Task inputs:
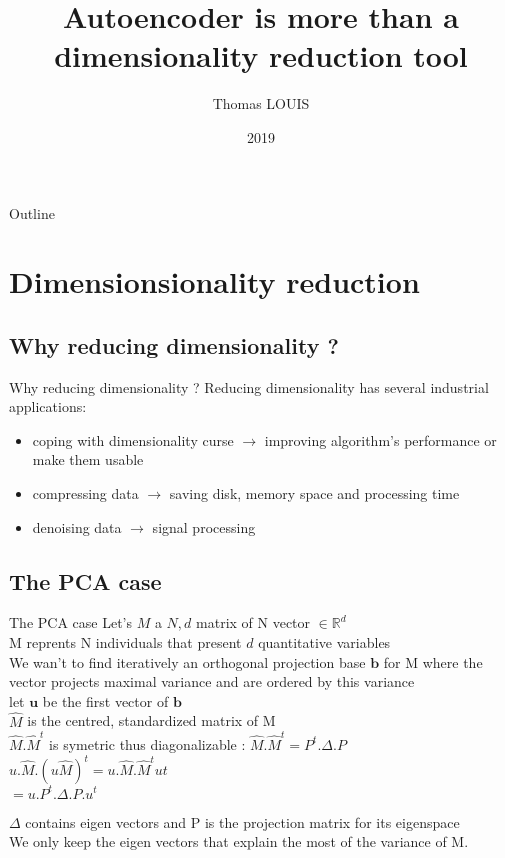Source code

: \documentclass{beamer}
\title{Autoencoder is more than a dimensionality reduction tool}
\author{Thomas LOUIS}
\date{2019}
\newcommand{\reels}{\mathbb{R}}
\begin{document}
\begin{frame}
  \titlepage
\end{frame}

\begin{frame}[shrink=20]{Outline}
  \tableofcontents
\end{frame}

\section{Dimensionsionality reduction}

\subsection{Why reducing dimensionality ?}

\begin{frame}{Why reducing dimensionality ?}
    Reducing dimensionality has several industrial applications:
    \begin{itemize}
	    \item coping with dimensionality curse $\rightarrow$  improving algorithm's performance or make them usable
	    \item compressing data $\rightarrow$ saving disk, memory space and processing time 
	    \item denoising data $\rightarrow$ signal processing 
    \end{itemize}
\end{frame}

\subsection{The PCA case}
\begin{frame}{The PCA case}
    Let's $M$ a ${N, d}$ matrix  of N vector $\in \reels^{d}$\\
    M reprents N individuals that present $d$ quantitative variables \\
    We wan't to find iteratively an orthogonal projection base $\mathbf{b}$ for M where the vector projects maximal variance and are ordered by this variance \\
    let $\mathbf{u}$ be the first vector of $\mathbf{b}$ \\
    $\hat{M}$ is the centred, standardized matrix of M \\
    $\hat{M}.\hat{M}^{t}$ is symetric thus diagonalizable : $\hat{M}.\hat{M}^{t} = P^{t}.\Delta.P$ \\
    $u.\hat{M} . (u\hat{M})^{t} = u.\hat{M}.\hat{M}^{t}u{t}$ \\
    $ = u. P^{t}.\Delta.P. u^{t} $

    $\Delta$ contains eigen vectors and P is the projection matrix for its eigenspace \\

    We only keep the eigen vectors that explain the most of the variance of M. \\
\end{frame}
\end{document}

Prompt:
Go through the entries above and report each line with the string "data" in it.

Result for this task:
	    \item compressing data $\rightarrow$ saving disk, memory space and processing time 
	    \item denoising data $\rightarrow$ signal processing 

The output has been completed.